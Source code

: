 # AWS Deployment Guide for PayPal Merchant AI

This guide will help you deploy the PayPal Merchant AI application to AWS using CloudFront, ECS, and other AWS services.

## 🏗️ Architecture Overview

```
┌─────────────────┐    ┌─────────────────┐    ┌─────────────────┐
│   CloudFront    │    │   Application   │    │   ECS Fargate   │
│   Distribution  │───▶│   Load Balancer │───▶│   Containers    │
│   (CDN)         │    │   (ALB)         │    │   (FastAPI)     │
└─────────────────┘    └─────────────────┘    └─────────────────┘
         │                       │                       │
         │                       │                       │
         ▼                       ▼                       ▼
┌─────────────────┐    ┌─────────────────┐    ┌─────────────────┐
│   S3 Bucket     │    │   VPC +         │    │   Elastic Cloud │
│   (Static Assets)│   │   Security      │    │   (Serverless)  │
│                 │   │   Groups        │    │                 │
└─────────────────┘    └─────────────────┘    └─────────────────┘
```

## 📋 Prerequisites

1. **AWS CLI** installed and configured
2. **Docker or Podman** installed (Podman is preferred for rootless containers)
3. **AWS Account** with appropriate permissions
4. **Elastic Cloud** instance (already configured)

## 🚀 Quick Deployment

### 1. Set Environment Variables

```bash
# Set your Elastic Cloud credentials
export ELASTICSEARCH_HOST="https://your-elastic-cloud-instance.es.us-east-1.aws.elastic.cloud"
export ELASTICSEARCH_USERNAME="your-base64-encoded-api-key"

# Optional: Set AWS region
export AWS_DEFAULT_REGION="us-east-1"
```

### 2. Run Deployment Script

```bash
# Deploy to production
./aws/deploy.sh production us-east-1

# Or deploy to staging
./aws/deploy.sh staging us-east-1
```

Problem details: If a line of the listing above contains "Merchant", pick it out and copy it.

Exercise output:
: # AWS Deployment Guide for PayPal Merchant AI
This guide will help you deploy the PayPal Merchant AI application to AWS using CloudFront, ECS, and other AWS services.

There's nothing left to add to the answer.